Rapid mass production of iron nickel oxalate nanorods for efficient oxygen evolution reaction catalysis

Abstract

The NiFe layered-double-hydroxide (NiFe-LDH) and the NiFe metal–organic framework (NiFe-MOF) demonstrate the best catalytic activity among NiFe-based materials for the oxygen evolution reaction (OER), which is important for efficient hydrogen production. However, the preparation processes of these materials are usually cumbersome and have a low yield, which eliminates their most critical advantage of being low cost.
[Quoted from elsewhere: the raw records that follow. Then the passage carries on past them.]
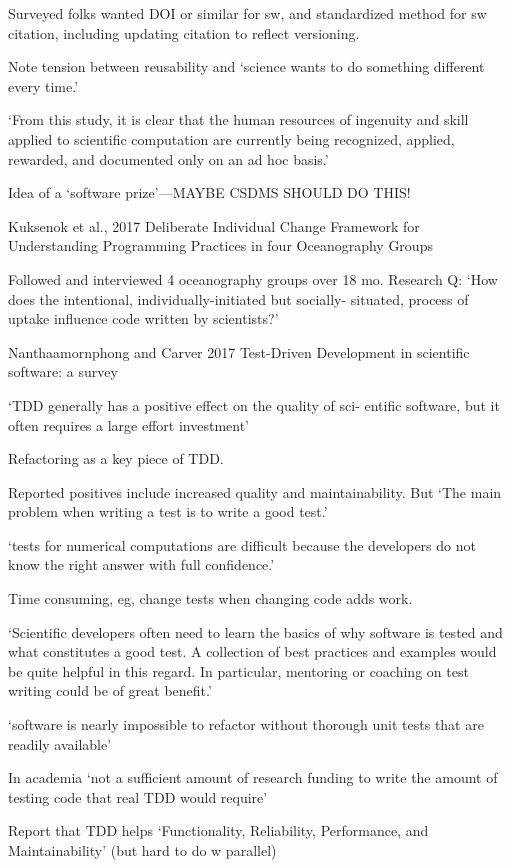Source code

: \documentclass[12pt]{amsart}
\begin{document}
Surveyed folks wanted DOI or similar for sw, and standardized method for sw citation, including updating citation to reflect versioning.

Note tension between reusability and `science wants to do something different every time.'

`From this study, it is clear that the human resources of ingenuity and skill applied to scientific computation are currently being recognized, applied, rewarded, and documented only on an ad hoc basis.'

Idea of a `software prize'---MAYBE CSDMS SHOULD DO THIS!


Kuksenok et al., 2017 Deliberate Individual Change Framework for Understanding Programming Practices in four Oceanography Groups

Followed and interviewed 4 oceanography groups over 18 mo. Research Q: `How does the intentional, individually-initiated but socially- situated, process of uptake influence code written by scientists?'




Nanthaamornphong and Carver 2017 Test-Driven Development in scientific software: a survey

`TDD generally has a positive effect on the quality of sci- entific software, but it often requires a large effort investment'

Refactoring as a key piece of TDD. 

Reported positives include increased quality and maintainability.  But `The main problem when writing a test is to write a good test.'

`tests for numerical computations are difficult because the developers do not know the right answer with full confidence.'

Time consuming, eg, change tests when changing code adds work.

`Scientific developers often need to learn the basics of why software is tested and what constitutes a good test. A collection of best practices and examples would be quite helpful in this regard. In particular, mentoring or coaching on test writing could be of great benefit.'

`software is nearly impossible to refactor without thorough unit tests that are readily available'

In academia `not a sufficient amount of research funding to write the amount of testing code that real TDD would require'

Report that TDD helps `Functionality, Reliability, Performance, and Maintainability' (but hard to do w parallel)
\end{document}
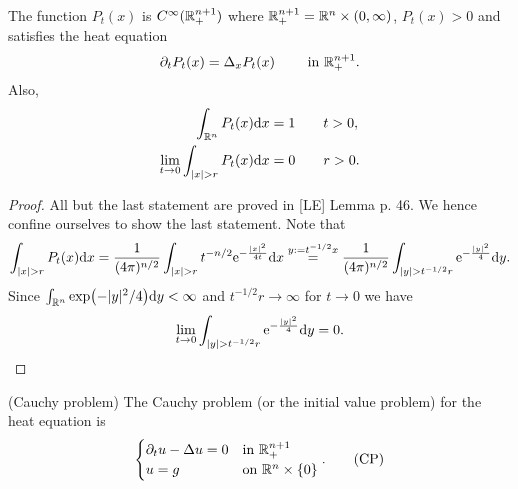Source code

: \documentclass[11pt]{article}
\begin{document}
			\begin{lemma}\label{lem--heatkernel}
				The function $P_t(x)$ is $C^\infty(\mathbb{R}^{n+1}_+)$ where $\mathbb{R}^{n+1}_+=\mathbb{R}^n\times(0,\infty)$, $P_t(x)>0$ and satisfies the heat equation
				\begin{equation*}
					\partial_tP_t(x)=\Delta_xP_t(x)\qquad\text{ in }\mathbb{R}^{n+1}_+.
				\end{equation*}
				Also,
				\begin{align*}
					\int_{\R^n}P_t(x)\mathrm{d}x&=1\qquad t>0,\\
					\lim_{t\to0}\int_{|x|>r}P_t(x)\mathrm{d}x&=0\qquad r>0.
				\end{align*}
			\end{lemma}
			\begin{proof}
				All but the last statement are proved in [LE] Lemma p. 46. We hence confine ourselves to show the last statement. Note that
				\begin{equation*}
					\int_{|x|>r}P_t(x)\mathrm{d}x=\frac{1}{(4\pi)^{n/2}}\int_{|x|>r}t^{-n/2}\e{-\frac{|x|^2}{4t}}\mathrm{d}x\overset{y:=t^{-1/2}x}{=}\frac{1}{(4\pi)^{n/2}}\int_{|y|>t^{-1/2}r}\e{-\frac{|y|^2}{4}}\mathrm{d}y.
				\end{equation*}
				Since $\int_{\mathbb{R}^n}\exp(-|y|^2/4)\mathrm{d}y<\infty$ and $t^{-1/2}r\to\infty$ for $t\to0$ we have
				\begin{equation*}
					\lim_{t\to0}\int_{|y|>t^{-1/2}r}\e{-\frac{|y|^2}{4}}\mathrm{d}y=0.
				\end{equation*}
			\end{proof}

			\begin{defi}(Cauchy problem)
				The Cauchy problem (or the initial value problem) for the heat equation is
				\begin{equation}
					\begin{cases}
						\partial_tu-\Delta u=0 & \text{in }\mathbb{R}^{n+1}_+\\
						u=g & \text{on }\mathbb{R}^n\times\{0\}
					\end{cases}.\tag{CP}\label{eq--cauchy}
				\end{equation}
			\end{defi}
\end{document}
We propose a method for rapidly and efficiently preparing porous (Ni_0.5Fe_0.5)C₂O₄ nanorods with an excellent OER catalytic performance. The overpotential of (Ni_0.5Fe_0.5)C₂O₄ is 266 mV at 20 mA cm⁻² under alkaline conditions, and the Tafel slope is 54.39 mV dec⁻¹. Furthermore, analysis of the changes in the surface properties of the material before and after catalysis determined that the real active material is (Ni_0.5Fe_0.5)(OH)_x(C₂O₄)_1−x. Using a simple scaled-up experiment, (Ni_0.5Fe_0.5)C₂O₄ is mass-produced (40 g) via direct synthesis in 5 min. The composition and performance of the mass-produced sample are analysed under the same conditions, and (Ni_0.5Fe_0.5)C₂O₄ still has a good catalytic performance and its composition has not changed. The efficient synthesis of (Ni_0.5Fe_0.5)C₂O₄ nanorods with a porous structure provides a new option for the development of commercial catalysts using non-precious metals.

---

1. Introduction

Hydrogen is supposed to be a potential replacement for traditional energy sources.^1,2 However, 95% of the hydrogen industrially produced originates from fossil fuels, and the dependence on traditional energy sources has not been resolved.^3,4 Currently, the cleanest method for producing hydrogen is via the electrolysis of water.^5–7 The electrolysis of water comprises the oxygen evolution reaction (OER) and the hydrogen evolution reaction (HER).^8,9 The OER involves four electrons and has a slow reaction rate, which slows down the overall kinetics of the electrolysis of water.^10,11 The best catalysts for the OER are currently noble metal-based oxides such as RuO₂ and IrO₂.^12,13 However, the high cost of the required precious metals limits the large-scale application of these catalysts.¹⁴ Thus, the development of a low-cost and efficient OER catalyst is a crucial task.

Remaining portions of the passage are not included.